Ich setzte demnächst aber ein paar bilder ins Netz, dann könnt Ihr mein Teich mal sehen.

Firepw


----------



## Teichforum.info (24. Mai 2004)

@juergen-b

Ich wollte mir auch ein Spaltsiebfilter selber bauen. Hierzu ein paar Fragen...

1. Kann man mit einem 200 my Sieb Algen filtern ?  In welchem 
    Größenspektrum bewegen sich Braun, Blau und Schmieralgen ?

2. Wo bekommt man günstig Spaltsiebe Rest bzw. Schnitte nach eigenen 
    Größenvorgaben  her ? Ich denke an einen Industrieproduzent ??

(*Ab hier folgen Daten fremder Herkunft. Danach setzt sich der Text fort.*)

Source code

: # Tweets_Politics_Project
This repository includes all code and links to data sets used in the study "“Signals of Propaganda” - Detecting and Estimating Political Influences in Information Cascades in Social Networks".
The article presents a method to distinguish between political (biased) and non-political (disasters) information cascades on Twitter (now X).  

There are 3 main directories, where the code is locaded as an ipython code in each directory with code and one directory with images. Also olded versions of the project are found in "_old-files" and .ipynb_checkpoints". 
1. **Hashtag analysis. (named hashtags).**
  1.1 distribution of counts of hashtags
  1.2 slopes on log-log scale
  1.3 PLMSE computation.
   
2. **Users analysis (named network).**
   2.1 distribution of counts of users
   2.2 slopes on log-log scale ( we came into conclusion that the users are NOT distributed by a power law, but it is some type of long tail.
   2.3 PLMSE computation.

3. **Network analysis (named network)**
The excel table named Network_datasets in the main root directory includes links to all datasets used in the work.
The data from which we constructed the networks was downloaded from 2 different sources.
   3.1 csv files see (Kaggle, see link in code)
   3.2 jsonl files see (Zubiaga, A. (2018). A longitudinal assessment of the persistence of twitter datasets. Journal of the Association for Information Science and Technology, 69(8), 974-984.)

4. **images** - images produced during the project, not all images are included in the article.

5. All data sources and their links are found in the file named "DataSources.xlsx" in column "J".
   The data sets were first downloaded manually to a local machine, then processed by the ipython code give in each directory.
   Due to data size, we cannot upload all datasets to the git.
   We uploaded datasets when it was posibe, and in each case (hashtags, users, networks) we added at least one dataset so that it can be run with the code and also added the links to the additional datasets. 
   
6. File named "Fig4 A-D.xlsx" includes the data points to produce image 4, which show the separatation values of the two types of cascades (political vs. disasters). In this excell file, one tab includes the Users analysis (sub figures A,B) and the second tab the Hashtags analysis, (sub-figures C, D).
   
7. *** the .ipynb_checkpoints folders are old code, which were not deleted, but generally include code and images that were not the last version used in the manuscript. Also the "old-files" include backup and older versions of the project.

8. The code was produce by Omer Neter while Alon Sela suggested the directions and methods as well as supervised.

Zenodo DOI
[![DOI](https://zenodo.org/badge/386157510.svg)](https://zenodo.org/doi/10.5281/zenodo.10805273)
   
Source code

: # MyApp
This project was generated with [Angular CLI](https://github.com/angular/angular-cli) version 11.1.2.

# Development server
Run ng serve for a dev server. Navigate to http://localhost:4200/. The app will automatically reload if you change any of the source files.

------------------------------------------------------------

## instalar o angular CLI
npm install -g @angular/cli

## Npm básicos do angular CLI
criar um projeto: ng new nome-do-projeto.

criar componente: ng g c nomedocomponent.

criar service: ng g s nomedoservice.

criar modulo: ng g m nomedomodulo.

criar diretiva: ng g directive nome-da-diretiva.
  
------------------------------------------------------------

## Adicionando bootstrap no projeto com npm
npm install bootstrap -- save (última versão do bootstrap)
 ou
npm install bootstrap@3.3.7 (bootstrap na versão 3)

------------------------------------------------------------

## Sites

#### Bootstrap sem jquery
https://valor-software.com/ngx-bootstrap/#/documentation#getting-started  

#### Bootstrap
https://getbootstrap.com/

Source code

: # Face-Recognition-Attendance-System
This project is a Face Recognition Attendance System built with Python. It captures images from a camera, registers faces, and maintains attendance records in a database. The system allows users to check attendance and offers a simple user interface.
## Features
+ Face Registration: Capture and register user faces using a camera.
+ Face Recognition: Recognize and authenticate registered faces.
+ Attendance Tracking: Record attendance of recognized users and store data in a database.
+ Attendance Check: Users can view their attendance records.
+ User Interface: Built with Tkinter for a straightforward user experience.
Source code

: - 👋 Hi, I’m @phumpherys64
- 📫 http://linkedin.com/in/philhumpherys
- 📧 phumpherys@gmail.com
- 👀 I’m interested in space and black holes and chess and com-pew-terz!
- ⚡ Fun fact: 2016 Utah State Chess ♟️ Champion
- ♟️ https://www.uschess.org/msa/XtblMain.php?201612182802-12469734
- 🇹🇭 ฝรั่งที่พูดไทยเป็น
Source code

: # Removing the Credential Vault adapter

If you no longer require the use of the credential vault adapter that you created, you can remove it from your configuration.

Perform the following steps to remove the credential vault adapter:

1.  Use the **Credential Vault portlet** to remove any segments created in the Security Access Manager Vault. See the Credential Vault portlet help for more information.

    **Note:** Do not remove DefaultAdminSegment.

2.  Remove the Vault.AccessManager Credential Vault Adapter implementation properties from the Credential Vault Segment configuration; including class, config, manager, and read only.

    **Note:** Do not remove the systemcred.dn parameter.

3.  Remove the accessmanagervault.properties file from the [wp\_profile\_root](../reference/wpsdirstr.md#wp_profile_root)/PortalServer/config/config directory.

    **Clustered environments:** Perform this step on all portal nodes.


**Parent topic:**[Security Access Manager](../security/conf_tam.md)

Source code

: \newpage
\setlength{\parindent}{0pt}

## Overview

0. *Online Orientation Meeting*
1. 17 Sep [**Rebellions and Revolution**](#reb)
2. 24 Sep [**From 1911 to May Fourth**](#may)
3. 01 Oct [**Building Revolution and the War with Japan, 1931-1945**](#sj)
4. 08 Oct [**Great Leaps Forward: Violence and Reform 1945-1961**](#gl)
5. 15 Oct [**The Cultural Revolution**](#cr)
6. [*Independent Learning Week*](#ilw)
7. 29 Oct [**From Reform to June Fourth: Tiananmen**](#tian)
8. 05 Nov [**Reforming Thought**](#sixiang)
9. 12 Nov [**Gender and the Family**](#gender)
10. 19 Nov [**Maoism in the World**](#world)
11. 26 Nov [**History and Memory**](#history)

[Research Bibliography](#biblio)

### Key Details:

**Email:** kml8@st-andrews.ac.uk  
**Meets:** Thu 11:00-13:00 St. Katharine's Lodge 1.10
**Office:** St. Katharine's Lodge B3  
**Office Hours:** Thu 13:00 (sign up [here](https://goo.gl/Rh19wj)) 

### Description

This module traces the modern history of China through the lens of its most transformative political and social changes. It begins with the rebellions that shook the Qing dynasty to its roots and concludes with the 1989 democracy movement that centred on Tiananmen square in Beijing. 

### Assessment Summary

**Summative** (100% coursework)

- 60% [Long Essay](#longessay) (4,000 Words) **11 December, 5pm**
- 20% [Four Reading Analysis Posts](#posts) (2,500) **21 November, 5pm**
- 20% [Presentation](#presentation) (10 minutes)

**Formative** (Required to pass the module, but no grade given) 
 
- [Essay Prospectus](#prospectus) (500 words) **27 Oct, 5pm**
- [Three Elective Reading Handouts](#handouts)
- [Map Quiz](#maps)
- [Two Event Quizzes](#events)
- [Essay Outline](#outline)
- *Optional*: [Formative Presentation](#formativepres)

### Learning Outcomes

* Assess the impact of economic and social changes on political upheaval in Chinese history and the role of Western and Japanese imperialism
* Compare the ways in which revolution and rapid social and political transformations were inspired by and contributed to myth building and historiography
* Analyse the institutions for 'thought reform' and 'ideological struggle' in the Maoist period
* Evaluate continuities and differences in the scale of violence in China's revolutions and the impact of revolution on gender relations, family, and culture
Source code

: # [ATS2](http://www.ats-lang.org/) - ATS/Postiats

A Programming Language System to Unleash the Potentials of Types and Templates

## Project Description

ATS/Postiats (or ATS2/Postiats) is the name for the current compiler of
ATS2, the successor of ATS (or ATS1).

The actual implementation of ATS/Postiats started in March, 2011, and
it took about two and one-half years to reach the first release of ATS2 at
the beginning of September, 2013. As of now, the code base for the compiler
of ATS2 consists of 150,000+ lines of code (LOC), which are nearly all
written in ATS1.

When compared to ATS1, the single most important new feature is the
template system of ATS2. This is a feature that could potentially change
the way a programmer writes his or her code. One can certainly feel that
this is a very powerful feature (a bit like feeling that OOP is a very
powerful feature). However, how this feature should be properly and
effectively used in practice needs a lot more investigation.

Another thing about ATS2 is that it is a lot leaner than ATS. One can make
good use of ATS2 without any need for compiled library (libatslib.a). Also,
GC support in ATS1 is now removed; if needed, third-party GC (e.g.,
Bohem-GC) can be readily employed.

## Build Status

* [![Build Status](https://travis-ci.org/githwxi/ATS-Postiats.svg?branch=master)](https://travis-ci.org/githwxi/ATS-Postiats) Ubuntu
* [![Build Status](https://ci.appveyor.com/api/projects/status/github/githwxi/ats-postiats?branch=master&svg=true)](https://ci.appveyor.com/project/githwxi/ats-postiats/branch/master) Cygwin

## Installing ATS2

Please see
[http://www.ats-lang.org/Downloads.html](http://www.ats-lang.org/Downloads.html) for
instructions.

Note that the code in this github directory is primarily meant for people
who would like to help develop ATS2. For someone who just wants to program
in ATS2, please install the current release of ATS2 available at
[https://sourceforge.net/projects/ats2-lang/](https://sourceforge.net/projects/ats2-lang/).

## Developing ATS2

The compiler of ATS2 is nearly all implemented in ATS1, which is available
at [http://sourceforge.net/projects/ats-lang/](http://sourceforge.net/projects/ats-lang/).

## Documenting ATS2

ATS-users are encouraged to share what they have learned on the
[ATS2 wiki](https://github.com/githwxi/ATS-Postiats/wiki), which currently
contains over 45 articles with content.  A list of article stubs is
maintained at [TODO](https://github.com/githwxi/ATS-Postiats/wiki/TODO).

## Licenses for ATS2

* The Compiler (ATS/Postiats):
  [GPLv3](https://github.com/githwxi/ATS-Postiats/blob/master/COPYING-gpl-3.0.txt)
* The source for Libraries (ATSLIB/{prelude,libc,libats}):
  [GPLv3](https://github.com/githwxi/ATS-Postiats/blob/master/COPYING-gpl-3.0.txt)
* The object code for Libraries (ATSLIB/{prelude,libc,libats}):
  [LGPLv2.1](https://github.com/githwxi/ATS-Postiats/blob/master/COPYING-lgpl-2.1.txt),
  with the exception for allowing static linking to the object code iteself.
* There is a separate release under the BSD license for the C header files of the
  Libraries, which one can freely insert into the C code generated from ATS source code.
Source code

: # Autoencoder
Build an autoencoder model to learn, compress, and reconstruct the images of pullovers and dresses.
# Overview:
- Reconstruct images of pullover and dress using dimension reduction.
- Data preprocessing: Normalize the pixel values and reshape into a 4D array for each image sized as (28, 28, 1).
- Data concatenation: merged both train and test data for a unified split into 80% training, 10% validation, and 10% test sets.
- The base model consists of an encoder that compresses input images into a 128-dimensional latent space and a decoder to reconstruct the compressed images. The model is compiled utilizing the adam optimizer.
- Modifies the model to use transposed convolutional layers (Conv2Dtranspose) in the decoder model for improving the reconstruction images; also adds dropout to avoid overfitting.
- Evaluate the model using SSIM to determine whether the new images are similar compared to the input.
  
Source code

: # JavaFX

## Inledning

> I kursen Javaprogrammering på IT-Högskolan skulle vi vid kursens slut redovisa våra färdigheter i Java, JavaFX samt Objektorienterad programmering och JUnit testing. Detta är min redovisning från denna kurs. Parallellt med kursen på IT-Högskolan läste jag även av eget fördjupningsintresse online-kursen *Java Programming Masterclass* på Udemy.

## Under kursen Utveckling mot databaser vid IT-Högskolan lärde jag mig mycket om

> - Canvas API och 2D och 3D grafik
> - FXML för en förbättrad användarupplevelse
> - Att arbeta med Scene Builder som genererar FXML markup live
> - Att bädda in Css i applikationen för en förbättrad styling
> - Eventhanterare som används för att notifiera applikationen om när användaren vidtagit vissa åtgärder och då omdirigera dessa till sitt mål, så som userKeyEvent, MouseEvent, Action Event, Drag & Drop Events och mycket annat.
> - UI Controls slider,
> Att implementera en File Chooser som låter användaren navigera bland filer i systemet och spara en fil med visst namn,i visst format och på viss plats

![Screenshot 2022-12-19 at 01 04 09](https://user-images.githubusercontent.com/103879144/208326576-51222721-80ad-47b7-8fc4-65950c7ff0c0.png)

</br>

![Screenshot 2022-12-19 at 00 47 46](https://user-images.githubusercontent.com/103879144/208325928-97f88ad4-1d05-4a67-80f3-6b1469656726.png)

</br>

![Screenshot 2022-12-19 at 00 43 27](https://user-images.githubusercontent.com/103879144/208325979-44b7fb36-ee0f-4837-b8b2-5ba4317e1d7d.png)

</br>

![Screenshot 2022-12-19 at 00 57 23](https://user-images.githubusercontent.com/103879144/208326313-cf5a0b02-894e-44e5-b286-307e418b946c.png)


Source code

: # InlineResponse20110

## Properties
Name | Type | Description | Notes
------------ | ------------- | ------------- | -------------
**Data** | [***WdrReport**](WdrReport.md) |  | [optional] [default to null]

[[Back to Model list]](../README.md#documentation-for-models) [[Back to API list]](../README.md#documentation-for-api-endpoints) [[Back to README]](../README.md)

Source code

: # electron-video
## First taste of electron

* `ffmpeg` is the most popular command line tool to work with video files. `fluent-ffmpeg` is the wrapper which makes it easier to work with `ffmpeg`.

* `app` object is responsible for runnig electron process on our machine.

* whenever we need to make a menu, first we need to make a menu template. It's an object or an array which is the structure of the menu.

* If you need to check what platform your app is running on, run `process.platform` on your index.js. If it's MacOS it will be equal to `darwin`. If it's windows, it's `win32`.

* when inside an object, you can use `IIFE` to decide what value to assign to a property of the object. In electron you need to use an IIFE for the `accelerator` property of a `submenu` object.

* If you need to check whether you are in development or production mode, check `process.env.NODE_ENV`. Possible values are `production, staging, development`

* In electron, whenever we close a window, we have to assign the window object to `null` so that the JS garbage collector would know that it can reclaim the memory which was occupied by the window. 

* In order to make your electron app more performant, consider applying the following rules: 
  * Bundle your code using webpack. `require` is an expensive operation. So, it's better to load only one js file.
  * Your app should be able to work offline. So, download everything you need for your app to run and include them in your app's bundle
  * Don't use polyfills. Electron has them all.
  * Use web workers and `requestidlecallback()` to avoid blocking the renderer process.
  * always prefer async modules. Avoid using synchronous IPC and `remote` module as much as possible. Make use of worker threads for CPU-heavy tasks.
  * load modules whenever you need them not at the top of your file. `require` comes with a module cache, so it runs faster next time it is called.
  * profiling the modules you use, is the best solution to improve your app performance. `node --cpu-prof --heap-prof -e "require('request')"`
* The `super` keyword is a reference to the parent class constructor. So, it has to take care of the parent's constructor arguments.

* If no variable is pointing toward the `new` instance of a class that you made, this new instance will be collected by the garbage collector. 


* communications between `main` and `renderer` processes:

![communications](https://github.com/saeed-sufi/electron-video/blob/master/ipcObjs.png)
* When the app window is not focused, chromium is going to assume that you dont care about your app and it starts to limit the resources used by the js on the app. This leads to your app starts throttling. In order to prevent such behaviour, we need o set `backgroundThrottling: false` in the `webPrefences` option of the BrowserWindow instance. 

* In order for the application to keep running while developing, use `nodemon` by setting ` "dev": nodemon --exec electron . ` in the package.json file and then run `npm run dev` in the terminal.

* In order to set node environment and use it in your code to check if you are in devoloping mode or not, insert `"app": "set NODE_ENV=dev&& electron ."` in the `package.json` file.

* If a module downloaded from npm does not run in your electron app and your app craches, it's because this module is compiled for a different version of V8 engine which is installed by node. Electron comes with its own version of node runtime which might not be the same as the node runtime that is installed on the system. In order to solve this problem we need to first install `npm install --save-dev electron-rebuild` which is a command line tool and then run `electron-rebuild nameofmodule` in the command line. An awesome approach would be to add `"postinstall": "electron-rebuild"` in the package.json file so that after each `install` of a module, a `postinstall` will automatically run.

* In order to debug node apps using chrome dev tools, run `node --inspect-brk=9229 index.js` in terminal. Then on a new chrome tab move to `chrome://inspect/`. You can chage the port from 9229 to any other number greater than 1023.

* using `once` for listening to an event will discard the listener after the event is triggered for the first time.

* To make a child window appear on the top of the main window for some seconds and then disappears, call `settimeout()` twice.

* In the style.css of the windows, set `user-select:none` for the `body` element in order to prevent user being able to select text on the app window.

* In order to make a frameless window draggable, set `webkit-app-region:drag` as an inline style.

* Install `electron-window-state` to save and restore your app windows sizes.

3. Habt Ihr schon mal was von Kunststoffspaltsieben gehört ? Vor ca.
    6 Monaten hat mal einer bei ebay so was angeboten, aber leider  nicht 
    in der Größe wie ich es haben wollte. Die Preise waren allerdings 
    Klasse 1 qm ca. 50 € Das Material war ca. 2 mm dick. 

Bis später - Tulpe


----------



## Teichforum.info (4. Juni 2004)

*Spaltfilter*

Hallo !!!

In den Filter kommt das wasser über ein 100 KG Rohr.

Was für eine Pumpenleistung habt Ihr in Euren Spaltfiltern.

Ich habe eine Katana mit 11000 Liter in Betrieb. Aber ich glaube das reicht nicht. Da ich den Schieber nur wenig öffnen kann, da sonst der Filter voll läuft.

Frank


----------



## Teichforum.info (5. Juni 2004)

hallo tulpe,

sorry, hatte deinen beitrag überlesen :cry: 


> 1. Kann man mit einem 200 my Sieb Algen filtern ? In welchem
> Größenspektrum bewegen sich Braun, Blau und Schmieralgen ?
> 
> 2. Wo bekommt man günstig Spaltsiebe Rest bzw. Schnitte nach eigenen
> ...





> Größenspektrum bewegen sich Braun, Blau und Schmieralgen ?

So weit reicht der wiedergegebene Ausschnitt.